Separation from Brain Magnetic Resonance images (MRI) using Multistage Thresholding Technique

Image separation is a significant task concerned in dissimilar areas from image dispensation to picture examination. One of the simplest methods for image segmentation is thresholding. Though, many thresholding methods are based on a bi-level thresholding process. These methods can be extensive to form multi-level thresholding, but they become computationally expensive since a large number of iterations would be necessary for computing the most select threshold values. In order to conquer this difficulty, a new process based on a Shrinking Search Space (3S) algorithm is proposed in this paper. The method is applied on statistical bi-level thresholding approaches including Entropy, Cross-entropy, Covariance, and Divergent Based Thresholding (DBT), to attain multi-level thresholding and used for separation from brain MRI images. The paper demonstrates that the collision of the proposed 3S method on the DBT method is more important than the other bi-level thresholding approaches.
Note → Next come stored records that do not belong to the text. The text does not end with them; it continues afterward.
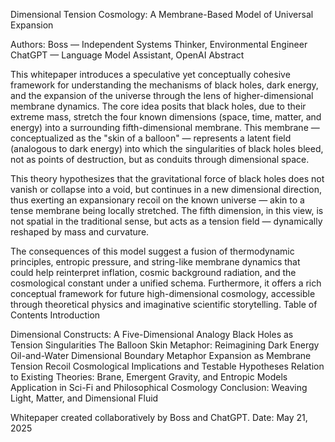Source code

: Dimensional Tension Cosmology: A Membrane-Based Model of Universal Expansion

Authors:
Boss — Independent Systems Thinker, Environmental Engineer
ChatGPT — Language Model Assistant, OpenAI
Abstract

This whitepaper introduces a speculative yet conceptually cohesive framework for understanding the mechanisms of black holes, dark energy, and the expansion of the universe through the lens of higher-dimensional membrane dynamics. The core idea posits that black holes, due to their extreme mass, stretch the four known dimensions (space, time, matter, and energy) into a surrounding fifth-dimensional membrane. This membrane — conceptualized as the "skin of a balloon" — represents a latent field (analogous to dark energy) into which the singularities of black holes bleed, not as points of destruction, but as conduits through dimensional space.

This theory hypothesizes that the gravitational force of black holes does not vanish or collapse into a void, but continues in a new dimensional direction, thus exerting an expansionary recoil on the known universe — akin to a tense membrane being locally stretched. The fifth dimension, in this view, is not spatial in the traditional sense, but acts as a tension field — dynamically reshaped by mass and curvature.

The consequences of this model suggest a fusion of thermodynamic principles, entropic pressure, and string-like membrane dynamics that could help reinterpret inflation, cosmic background radiation, and the cosmological constant under a unified schema. Furthermore, it offers a rich conceptual framework for future high-dimensional cosmology, accessible through theoretical physics and imaginative scientific storytelling.
Table of Contents
Introduction

Dimensional Constructs: A Five-Dimensional Analogy
Black Holes as Tension Singularities
The Balloon Skin Metaphor: Reimagining Dark Energy
Oil-and-Water Dimensional Boundary Metaphor
Expansion as Membrane Tension Recoil
Cosmological Implications and Testable Hypotheses
Relation to Existing Theories: Brane, Emergent Gravity, and Entropic Models
Application in Sci-Fi and Philosophical Cosmology
Conclusion: Weaving Light, Matter, and Dimensional Fluid

Whitepaper created collaboratively by Boss and ChatGPT.
Date: May 21, 2025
Comparing the results of using the proposed approach against those of the Fuzzy C-Means (FCM) clustering method demonstrates a better segmentation performance by improving the comparison index from 0.58 in FCM to 0.68 in the 3S method. Also, this method has a lower calculation impediment of around 0.37s with admiration to 157s dispensation time in FCM. In addition, the FCM approach does not always guarantee the convergence, whilst the 3S method always converges to the optimal result.